One thing that I found interesting about the Karnataka study is that the sample was from @_CMIE 's Consumer Pyramid's panel. This means we can check if informed consent causes selection bias that affects seroprevalence estimates. We hope to report on this soon...
Another important finding from Karnataka: our survey implied over 30m actual infections -- 96x officially reported cases! How much can we trust daily trends in cases to tell us how we're handling the epidemic if actual cases are nearly 100x greater?
Combined w/ the Bihar results, it stresses the importance of better population surveillance. @ShamikaRavi @muditkapoor & I found that democracies have less COVID data manipulation than authoritarian govts ( https://arxiv.org/abs/2007.09566 ), but that doesn't mean India's data is perfect.
Our seroprevalence from Mumbai implied lower IFR in India. Remarkably we found lower IFR in slums than non-slums! Our Karnataka also implied very low IFR. We combined IFR estimates in this pre-print with @paulnovosad @thesamasher @VaidehiTandel
The main takeaways: 1/ While IFR's are lower, there is a lot of variation across India. Bihar migrant's IFRs are *higher* than in developed countries! 2/ India's elderly have a larger advantage int'l comparisons than its youth!

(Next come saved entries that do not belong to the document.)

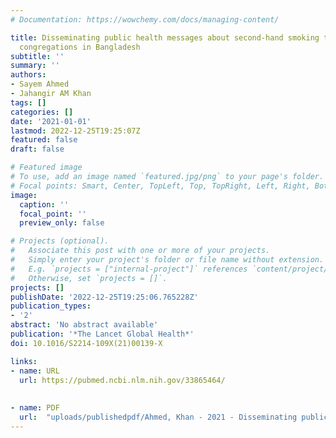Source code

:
```yaml
---
# Documentation: https://wowchemy.com/docs/managing-content/

title: Disseminating public health messages about second-hand smoking through mosque
  congregations in Bangladesh
subtitle: ''
summary: ''
authors:
- Sayem Ahmed
- Jahangir AM Khan
tags: []
categories: []
date: '2021-01-01'
lastmod: 2022-12-25T19:25:07Z
featured: false
draft: false

# Featured image
# To use, add an image named `featured.jpg/png` to your page's folder.
# Focal points: Smart, Center, TopLeft, Top, TopRight, Left, Right, BottomLeft, Bottom, BottomRight.
image:
  caption: ''
  focal_point: ''
  preview_only: false

# Projects (optional).
#   Associate this post with one or more of your projects.
#   Simply enter your project's folder or file name without extension.
#   E.g. `projects = ["internal-project"]` references `content/project/deep-learning/index.md`.
#   Otherwise, set `projects = []`.
projects: []
publishDate: '2022-12-25T19:25:06.765228Z'
publication_types:
- '2'
abstract: 'No abstract available'
publication: '*The Lancet Global Health*'
doi: 10.1016/S2214-109X(21)00139-X

links:
- name: URL
  url: https://pubmed.ncbi.nlm.nih.gov/33865464/
  
  
- name: PDF
  url:  "uploads/publishedpdf/Ahmed, Khan - 2021 - Disseminating public health messages about second-hand smoking through mosque congregations in Bangladesh-annotated.pdf"
---
```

Combining the old-age results here and the lower IFRs in slums suggests survivorship bias. Another topic we hope to explore soon.
After Karnataka, we ( @VaidehiTandel & @IDFCinstitute) analyzed a large population (N=26,140) sero-survey in Tamil Nadu in November. Pre-print will be up v soon. (Teaser: seroprevalence lower than Karnataka, but a lot of variation across the state. Also, low IFR.)
There is more to do! Cuz antibodies fade over time, seroprevalence may underestimate population immunity. So @anuacharya is conducting a survey to measure cellular immunity in the field. @r_sabareesh @satejsoman are seeing if there are statistical corrections for this bias.
Working w @IDFCinstitute we ( @satejsoman @r_sabareesh) use these surveys to help inform vaccine allocation plans in India. Report will be out soon.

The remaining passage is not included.